◆ Task ◆
Lines from the top of the entries through the line that has "The provided default" must be duplicated exactly, and no others.
**** Listed entries ****
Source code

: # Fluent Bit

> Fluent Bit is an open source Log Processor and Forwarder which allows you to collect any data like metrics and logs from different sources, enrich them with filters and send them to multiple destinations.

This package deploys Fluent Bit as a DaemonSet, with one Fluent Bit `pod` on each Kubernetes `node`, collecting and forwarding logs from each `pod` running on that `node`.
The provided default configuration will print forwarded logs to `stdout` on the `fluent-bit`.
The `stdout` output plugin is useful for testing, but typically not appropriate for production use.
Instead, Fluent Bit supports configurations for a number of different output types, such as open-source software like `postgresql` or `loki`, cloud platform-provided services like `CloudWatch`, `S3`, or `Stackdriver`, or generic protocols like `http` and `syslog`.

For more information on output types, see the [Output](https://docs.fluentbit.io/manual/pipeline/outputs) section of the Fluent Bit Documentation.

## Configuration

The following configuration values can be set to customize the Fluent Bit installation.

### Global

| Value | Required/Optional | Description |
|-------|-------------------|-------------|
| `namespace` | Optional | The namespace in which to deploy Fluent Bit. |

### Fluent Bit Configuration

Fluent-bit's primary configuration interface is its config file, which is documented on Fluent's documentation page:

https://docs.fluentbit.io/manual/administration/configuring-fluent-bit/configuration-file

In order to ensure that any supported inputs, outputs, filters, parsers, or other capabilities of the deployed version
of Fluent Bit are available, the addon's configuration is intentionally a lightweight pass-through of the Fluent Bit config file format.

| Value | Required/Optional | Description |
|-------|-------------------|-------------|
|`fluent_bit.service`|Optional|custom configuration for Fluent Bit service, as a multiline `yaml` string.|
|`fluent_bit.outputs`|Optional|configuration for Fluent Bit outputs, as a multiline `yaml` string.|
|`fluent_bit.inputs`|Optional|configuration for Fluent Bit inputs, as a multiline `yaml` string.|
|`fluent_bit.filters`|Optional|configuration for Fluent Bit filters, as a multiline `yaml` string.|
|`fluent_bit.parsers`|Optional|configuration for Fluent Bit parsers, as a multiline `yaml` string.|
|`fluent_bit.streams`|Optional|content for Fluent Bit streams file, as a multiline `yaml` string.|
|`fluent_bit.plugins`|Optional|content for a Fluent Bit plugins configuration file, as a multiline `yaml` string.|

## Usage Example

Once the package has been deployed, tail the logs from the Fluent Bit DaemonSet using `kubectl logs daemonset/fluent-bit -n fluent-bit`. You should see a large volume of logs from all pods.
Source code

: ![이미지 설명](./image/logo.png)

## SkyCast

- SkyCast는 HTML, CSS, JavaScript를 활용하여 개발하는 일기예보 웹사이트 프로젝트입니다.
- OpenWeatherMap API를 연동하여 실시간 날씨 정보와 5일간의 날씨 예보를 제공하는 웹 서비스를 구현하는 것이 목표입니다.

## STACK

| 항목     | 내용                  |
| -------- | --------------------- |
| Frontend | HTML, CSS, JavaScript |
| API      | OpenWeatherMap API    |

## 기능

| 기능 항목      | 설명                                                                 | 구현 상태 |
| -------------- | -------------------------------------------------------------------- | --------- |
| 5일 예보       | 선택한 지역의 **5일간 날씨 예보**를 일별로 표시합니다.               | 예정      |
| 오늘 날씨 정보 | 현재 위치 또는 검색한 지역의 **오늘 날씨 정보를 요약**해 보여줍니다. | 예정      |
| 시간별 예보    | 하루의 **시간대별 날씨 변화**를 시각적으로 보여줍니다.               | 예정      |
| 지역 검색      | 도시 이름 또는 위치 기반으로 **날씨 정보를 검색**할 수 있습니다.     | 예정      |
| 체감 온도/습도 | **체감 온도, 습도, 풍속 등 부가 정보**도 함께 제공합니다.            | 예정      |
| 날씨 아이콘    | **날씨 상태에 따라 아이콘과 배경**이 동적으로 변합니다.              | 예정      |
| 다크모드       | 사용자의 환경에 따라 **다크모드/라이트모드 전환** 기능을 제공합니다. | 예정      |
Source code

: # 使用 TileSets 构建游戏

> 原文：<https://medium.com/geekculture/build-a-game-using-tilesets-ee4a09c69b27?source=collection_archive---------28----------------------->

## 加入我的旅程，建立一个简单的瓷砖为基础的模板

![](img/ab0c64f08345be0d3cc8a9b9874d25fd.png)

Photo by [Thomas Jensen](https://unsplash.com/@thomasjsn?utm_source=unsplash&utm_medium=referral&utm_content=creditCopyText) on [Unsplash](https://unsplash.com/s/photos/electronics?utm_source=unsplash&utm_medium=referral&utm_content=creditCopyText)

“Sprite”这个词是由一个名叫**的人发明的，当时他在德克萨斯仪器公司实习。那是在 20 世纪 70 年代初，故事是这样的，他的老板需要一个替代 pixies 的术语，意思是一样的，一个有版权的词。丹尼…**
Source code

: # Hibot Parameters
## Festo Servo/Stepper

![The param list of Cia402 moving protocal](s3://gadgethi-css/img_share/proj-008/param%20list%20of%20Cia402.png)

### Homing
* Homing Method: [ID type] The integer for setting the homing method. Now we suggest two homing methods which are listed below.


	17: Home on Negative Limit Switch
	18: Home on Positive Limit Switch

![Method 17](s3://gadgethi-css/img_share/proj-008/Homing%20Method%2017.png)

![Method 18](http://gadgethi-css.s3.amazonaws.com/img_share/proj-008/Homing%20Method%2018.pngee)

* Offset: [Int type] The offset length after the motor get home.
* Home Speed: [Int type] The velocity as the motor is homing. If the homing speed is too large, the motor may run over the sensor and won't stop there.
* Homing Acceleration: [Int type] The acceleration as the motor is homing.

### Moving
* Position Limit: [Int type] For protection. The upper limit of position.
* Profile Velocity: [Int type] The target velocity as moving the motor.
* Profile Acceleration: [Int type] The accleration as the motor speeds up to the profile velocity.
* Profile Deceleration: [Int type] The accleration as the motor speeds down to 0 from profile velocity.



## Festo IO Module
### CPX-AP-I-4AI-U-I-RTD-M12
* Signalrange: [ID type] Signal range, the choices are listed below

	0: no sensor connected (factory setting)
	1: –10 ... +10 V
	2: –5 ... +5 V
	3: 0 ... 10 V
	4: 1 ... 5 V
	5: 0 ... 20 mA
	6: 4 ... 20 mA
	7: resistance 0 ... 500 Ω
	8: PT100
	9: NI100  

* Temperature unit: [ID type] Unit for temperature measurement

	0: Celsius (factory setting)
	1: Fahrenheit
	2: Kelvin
****
◆ Answer section ◆
Source code

: # Fluent Bit

> Fluent Bit is an open source Log Processor and Forwarder which allows you to collect any data like metrics and logs from different sources, enrich them with filters and send them to multiple destinations.

This package deploys Fluent Bit as a DaemonSet, with one Fluent Bit `pod` on each Kubernetes `node`, collecting and forwarding logs from each `pod` running on that `node`.
The provided default configuration will print forwarded logs to `stdout` on the `fluent-bit`.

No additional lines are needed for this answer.